- [Exercise directions] Using the records below, filter out every line that lacks "Formulae" and copy the rest.

- [Supplied information]

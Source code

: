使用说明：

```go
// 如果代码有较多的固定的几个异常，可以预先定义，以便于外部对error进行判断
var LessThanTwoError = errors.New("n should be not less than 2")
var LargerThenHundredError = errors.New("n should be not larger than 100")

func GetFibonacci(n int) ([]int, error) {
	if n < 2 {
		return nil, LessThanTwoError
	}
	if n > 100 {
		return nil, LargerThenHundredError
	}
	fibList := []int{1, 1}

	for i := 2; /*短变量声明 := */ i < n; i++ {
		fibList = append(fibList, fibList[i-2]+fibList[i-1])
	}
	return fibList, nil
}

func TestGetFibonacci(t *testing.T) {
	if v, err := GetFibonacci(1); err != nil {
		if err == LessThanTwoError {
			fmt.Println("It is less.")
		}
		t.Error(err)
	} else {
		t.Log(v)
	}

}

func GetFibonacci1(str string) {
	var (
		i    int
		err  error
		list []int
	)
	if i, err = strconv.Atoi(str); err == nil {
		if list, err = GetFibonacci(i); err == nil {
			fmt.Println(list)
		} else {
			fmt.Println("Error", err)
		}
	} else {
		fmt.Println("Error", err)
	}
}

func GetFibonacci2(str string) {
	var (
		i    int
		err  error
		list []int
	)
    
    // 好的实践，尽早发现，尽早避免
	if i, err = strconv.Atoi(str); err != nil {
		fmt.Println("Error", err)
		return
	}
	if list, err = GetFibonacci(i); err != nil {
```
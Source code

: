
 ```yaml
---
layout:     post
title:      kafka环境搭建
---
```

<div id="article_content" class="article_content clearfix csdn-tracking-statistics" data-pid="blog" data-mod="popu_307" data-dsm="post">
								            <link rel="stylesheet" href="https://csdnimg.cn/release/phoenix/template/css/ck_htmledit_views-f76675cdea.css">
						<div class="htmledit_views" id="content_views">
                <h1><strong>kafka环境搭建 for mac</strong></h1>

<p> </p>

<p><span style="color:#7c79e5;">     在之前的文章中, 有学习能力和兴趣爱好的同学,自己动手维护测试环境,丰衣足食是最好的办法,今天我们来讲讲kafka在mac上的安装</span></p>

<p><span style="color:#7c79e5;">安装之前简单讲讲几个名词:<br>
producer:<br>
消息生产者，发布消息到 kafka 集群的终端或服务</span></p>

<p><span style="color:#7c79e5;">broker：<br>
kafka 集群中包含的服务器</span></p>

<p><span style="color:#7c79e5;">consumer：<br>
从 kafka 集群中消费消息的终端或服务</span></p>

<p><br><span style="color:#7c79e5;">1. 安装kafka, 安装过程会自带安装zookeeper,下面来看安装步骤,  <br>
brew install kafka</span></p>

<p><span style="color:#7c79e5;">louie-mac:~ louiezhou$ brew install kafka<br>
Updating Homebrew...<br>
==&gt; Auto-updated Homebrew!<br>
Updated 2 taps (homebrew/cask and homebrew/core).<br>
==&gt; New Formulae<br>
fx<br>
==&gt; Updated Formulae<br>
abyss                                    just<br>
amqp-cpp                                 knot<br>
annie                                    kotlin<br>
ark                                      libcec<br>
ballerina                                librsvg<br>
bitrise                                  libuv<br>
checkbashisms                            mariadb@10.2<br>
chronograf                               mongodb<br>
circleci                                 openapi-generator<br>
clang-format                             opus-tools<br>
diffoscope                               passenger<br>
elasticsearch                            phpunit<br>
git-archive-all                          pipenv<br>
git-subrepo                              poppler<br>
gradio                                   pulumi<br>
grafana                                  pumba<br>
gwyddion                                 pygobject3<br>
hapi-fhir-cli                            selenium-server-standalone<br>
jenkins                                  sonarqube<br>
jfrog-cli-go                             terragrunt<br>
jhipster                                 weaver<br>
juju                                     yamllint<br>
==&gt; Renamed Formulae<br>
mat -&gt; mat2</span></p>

- [Answer space]
==&gt; New Formulae<br>
==&gt; Updated Formulae<br>
==&gt; Renamed Formulae<br>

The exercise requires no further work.